Task description
Scan the data for "github" and copy each matching line.

Supplied records
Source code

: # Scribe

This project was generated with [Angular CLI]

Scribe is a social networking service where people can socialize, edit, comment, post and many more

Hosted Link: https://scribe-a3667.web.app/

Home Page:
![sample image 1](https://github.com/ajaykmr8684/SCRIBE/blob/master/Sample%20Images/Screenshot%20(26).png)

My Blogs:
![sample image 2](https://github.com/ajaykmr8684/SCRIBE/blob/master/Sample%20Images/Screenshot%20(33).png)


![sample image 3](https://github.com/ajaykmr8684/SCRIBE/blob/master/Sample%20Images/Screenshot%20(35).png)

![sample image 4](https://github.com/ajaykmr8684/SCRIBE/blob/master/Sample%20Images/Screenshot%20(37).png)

Solution for this problem
![sample image 1](https://github.com/ajaykmr8684/SCRIBE/blob/master/Sample%20Images/Screenshot%20(26).png)
![sample image 2](https://github.com/ajaykmr8684/SCRIBE/blob/master/Sample%20Images/Screenshot%20(33).png)
![sample image 3](https://github.com/ajaykmr8684/SCRIBE/blob/master/Sample%20Images/Screenshot%20(35).png)
![sample image 4](https://github.com/ajaykmr8684/SCRIBE/blob/master/Sample%20Images/Screenshot%20(37).png)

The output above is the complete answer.